Rulemaking changes in education proposed

/ 13 March 2012 / jennifer

Erin Schmidtke, Session Daily, March 13, 2012 –

The education commissioner would need to receive legislative approval to adopt new academic standard rules.

This is the core idea of HF1847SF1656*, sponsored by Rep. Sondra Erickson (R-Princeton) and Sen. Carla Nelson (R-Rochester). The bill would allow the commissioner to continue to review and revise school standards and benchmarks, but would require specific legislation to authorize those revisions as official rules.

The House Education Reform Committee approved the bill and sent it to the House floor. The Senate passed it 39-26 March 1.

Erickson explained that the bill would create a necessary conversation about how rules are created and effect schools on a daily basis.

“The reason that I am carrying this legislation is not necessarily because I agree with it. But I want to have a discussion about what I see happening not only in the area of teaching, but in our classrooms,” Erickson said.

She added that she would prefer fewer rules that allow teachers to meet knowledge- based guidelines in ways that fit their students’ needs best.

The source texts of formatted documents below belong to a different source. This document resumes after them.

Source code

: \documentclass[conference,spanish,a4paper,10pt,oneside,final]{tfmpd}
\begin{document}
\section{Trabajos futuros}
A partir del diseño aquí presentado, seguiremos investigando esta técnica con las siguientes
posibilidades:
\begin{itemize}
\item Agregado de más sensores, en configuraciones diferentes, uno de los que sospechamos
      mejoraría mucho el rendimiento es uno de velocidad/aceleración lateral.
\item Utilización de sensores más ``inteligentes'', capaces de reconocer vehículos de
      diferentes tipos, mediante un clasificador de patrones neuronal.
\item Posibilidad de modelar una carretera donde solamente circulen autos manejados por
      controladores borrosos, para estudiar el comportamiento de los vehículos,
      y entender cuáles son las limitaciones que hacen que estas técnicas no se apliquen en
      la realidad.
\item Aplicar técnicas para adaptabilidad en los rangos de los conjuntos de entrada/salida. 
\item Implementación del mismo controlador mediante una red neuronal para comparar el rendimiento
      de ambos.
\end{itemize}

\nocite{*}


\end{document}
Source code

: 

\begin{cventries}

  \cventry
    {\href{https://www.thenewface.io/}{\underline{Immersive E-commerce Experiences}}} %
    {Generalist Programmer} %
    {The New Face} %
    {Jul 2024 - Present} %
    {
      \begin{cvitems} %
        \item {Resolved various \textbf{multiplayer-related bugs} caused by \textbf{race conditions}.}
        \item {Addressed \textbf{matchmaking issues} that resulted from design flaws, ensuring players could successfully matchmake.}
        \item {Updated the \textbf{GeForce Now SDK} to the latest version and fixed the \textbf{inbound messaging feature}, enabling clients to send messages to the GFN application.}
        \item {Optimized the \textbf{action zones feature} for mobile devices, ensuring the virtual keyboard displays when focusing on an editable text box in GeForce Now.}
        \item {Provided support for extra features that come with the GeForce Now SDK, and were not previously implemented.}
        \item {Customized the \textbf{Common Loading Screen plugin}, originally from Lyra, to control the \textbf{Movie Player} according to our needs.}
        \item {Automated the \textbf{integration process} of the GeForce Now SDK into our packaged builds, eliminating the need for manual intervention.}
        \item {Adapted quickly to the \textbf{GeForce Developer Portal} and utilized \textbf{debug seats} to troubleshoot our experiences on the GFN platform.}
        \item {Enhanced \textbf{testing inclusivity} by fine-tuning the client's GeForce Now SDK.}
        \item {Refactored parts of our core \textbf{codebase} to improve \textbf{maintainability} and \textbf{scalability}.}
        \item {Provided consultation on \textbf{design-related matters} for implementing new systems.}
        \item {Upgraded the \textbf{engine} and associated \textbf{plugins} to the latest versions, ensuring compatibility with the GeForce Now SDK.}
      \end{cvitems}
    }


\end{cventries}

Education Department administrators asserted that current rulemaking is already effective. Government Relations Director Kevin McHenry said that the rulemaking process is intended to avoid the political arena, relying on input from citizens instead.

Rep. Mindy Greiling (DFL-Roseville) also expressed concern, saying that she opposes legislative involvement in rulemaking, except in the case of complicated or political issues in education. She suggested that rulemaking be restricted to the duration of the legislative session, so that lawmakers may have a chance to more easily review rule changes.

Karen Effrem, president of Education Liberty Watch, urged committee members to support the bill as a countermeasure to executive and federal involvement in education.

“It’s very important for the people’s representatives to weigh in,” she said.